┌─ Records shown
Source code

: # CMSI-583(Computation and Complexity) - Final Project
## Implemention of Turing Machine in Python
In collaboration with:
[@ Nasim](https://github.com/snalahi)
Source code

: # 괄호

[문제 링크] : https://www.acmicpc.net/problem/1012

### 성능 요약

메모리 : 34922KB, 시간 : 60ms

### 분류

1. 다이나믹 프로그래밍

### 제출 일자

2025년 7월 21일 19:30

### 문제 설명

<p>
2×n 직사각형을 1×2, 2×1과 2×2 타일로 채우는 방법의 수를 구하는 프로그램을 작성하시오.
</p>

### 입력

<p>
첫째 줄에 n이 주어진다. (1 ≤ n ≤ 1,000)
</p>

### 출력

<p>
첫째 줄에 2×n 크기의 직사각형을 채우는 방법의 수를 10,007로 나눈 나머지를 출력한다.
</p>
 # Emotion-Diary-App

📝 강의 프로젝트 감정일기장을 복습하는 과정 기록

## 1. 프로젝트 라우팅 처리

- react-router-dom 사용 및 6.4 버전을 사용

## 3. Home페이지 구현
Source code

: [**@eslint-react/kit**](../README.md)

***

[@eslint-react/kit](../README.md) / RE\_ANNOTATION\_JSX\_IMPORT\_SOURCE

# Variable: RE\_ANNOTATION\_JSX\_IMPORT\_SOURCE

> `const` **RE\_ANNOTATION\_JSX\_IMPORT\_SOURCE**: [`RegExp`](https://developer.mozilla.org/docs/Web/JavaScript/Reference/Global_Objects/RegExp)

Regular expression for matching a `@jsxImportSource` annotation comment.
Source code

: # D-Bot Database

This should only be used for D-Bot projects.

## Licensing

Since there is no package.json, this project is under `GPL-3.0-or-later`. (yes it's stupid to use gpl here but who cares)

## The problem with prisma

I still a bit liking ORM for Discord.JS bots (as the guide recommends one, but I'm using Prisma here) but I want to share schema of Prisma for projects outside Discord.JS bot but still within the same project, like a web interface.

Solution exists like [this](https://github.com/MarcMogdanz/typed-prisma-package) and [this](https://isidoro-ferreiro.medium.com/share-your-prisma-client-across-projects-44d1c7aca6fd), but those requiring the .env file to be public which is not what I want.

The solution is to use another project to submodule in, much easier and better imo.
└─
## What is expected
Show the lines of the entries that include the string "eslint", copying each in full.

## Answer for the task
: [**@eslint-react/kit**](../README.md)
[@eslint-react/kit](../README.md) / RE\_ANNOTATION\_JSX\_IMPORT\_SOURCE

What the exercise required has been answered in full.